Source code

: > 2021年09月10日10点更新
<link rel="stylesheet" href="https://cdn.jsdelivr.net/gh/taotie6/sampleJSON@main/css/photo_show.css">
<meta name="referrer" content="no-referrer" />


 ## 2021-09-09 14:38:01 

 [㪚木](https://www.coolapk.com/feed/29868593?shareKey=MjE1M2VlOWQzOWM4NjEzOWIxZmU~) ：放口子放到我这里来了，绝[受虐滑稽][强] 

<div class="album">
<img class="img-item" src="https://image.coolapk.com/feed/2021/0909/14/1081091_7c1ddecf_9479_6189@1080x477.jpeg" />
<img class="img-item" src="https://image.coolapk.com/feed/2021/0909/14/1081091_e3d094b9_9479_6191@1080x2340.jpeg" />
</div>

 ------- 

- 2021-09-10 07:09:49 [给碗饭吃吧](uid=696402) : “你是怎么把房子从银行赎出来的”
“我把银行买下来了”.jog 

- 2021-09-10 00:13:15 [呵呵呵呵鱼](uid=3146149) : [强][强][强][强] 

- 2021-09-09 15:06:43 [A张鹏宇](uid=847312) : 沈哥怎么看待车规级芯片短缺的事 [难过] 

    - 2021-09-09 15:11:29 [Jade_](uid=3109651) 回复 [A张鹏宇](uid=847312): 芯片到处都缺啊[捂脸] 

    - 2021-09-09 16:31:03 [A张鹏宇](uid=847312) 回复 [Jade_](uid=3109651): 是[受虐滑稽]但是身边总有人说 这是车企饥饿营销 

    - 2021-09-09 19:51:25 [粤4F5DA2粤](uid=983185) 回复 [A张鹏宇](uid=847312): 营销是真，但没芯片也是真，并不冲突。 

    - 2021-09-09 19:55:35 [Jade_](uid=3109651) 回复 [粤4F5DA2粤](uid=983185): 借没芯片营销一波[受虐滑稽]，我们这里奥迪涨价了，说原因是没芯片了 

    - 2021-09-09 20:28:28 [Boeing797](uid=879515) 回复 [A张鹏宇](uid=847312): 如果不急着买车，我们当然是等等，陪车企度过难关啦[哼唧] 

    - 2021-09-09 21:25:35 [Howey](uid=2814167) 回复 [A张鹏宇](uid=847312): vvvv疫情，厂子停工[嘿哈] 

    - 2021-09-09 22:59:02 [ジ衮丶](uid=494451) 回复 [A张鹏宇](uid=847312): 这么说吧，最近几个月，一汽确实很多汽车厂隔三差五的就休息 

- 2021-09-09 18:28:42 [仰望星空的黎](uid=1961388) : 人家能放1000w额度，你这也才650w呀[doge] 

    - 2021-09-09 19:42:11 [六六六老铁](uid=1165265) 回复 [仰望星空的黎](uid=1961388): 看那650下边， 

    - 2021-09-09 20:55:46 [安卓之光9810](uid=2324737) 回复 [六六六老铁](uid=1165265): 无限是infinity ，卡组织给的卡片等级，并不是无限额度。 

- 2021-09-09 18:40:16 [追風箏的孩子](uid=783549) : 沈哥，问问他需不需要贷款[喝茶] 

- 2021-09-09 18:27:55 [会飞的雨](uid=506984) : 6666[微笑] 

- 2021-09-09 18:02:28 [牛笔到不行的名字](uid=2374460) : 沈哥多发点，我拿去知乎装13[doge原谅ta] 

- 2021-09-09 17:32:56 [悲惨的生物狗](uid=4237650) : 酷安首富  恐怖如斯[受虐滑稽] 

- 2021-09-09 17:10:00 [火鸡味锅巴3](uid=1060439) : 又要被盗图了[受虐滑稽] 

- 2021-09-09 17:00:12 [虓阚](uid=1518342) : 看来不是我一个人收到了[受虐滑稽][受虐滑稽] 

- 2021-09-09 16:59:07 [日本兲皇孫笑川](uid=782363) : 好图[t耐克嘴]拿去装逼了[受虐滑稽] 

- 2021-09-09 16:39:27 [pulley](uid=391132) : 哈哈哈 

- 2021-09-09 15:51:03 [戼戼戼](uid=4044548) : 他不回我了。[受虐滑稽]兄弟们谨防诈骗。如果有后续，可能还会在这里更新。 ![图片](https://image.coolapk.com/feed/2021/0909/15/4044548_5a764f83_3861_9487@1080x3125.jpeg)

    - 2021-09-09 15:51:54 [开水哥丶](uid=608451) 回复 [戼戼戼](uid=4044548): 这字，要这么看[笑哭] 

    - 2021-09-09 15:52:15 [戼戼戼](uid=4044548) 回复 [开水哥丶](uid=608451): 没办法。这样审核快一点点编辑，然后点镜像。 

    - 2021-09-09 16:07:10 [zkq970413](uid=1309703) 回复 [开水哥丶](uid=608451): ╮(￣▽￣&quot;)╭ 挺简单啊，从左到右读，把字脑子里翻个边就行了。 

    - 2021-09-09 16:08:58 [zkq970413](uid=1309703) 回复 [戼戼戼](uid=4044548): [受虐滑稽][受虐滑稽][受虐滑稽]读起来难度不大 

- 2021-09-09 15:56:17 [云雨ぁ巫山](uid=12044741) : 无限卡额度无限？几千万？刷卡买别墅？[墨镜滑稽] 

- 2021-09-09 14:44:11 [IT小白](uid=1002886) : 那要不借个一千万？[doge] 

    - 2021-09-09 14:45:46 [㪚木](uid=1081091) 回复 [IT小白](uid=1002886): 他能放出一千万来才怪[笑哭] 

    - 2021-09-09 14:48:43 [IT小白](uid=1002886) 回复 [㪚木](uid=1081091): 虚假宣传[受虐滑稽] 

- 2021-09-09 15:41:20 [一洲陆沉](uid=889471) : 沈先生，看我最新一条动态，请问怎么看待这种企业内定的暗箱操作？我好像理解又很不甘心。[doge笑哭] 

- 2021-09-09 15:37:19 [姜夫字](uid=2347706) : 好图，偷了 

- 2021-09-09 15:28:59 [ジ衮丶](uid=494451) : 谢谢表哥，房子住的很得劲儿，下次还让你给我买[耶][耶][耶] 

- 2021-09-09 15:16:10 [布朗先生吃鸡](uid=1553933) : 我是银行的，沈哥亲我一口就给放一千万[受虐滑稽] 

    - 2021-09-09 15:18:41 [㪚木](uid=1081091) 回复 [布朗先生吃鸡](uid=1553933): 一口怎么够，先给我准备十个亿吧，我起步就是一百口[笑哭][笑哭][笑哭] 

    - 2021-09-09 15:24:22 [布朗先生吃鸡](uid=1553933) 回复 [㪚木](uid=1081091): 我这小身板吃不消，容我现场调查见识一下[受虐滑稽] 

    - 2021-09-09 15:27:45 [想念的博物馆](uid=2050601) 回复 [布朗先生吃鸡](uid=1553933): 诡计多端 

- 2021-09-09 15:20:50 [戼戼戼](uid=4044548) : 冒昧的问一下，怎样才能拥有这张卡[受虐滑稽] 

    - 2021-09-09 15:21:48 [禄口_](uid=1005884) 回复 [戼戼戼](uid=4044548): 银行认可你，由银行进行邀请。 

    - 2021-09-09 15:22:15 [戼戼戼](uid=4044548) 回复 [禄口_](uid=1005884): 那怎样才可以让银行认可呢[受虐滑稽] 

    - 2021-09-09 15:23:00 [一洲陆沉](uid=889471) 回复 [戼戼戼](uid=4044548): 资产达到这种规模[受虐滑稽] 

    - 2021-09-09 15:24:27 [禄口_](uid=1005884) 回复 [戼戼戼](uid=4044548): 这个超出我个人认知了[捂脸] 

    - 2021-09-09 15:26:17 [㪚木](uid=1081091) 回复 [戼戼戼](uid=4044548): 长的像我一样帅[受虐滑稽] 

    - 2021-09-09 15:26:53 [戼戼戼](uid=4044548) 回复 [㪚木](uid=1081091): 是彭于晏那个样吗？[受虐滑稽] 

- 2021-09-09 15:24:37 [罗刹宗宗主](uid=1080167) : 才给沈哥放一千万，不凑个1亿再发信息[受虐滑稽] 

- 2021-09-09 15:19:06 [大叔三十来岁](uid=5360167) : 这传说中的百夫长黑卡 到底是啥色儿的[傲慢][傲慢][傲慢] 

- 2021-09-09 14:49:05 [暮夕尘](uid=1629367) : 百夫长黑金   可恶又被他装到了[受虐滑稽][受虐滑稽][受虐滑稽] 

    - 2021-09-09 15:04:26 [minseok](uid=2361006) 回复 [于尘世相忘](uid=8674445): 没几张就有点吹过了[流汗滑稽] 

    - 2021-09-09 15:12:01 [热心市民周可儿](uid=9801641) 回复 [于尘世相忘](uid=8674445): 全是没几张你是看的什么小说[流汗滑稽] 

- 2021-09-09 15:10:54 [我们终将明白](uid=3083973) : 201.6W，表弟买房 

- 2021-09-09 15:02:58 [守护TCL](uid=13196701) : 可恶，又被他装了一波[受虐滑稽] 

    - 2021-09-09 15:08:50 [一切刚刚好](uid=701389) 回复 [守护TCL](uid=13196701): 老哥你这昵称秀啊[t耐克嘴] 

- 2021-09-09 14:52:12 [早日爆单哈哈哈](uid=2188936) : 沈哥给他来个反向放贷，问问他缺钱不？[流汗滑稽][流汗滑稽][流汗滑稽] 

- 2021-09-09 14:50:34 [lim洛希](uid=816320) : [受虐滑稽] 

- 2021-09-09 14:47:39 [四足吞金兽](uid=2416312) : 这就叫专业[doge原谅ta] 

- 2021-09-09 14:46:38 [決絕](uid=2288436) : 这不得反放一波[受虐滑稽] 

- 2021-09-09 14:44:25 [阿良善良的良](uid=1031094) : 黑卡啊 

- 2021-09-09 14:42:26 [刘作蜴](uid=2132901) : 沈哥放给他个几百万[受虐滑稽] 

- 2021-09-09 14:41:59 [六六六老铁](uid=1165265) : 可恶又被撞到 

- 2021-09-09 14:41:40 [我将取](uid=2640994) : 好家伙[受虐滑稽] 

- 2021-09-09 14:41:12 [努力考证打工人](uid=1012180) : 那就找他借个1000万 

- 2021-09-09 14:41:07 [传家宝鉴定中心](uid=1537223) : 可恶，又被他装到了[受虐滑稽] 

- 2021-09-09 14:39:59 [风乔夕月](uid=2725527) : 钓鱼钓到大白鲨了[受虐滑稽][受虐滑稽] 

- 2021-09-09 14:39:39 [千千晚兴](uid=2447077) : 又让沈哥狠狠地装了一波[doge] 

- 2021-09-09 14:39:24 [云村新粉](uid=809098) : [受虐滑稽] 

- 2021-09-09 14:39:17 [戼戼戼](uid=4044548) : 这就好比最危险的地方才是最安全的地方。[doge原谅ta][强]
★ ★ ★ ★ ★ ★ ★
WHAT THE EXERCISE ASKS
Within the listing above, say how many lines contain the string "六六六老铁". Reply with the number only.

FINISHED TASK
3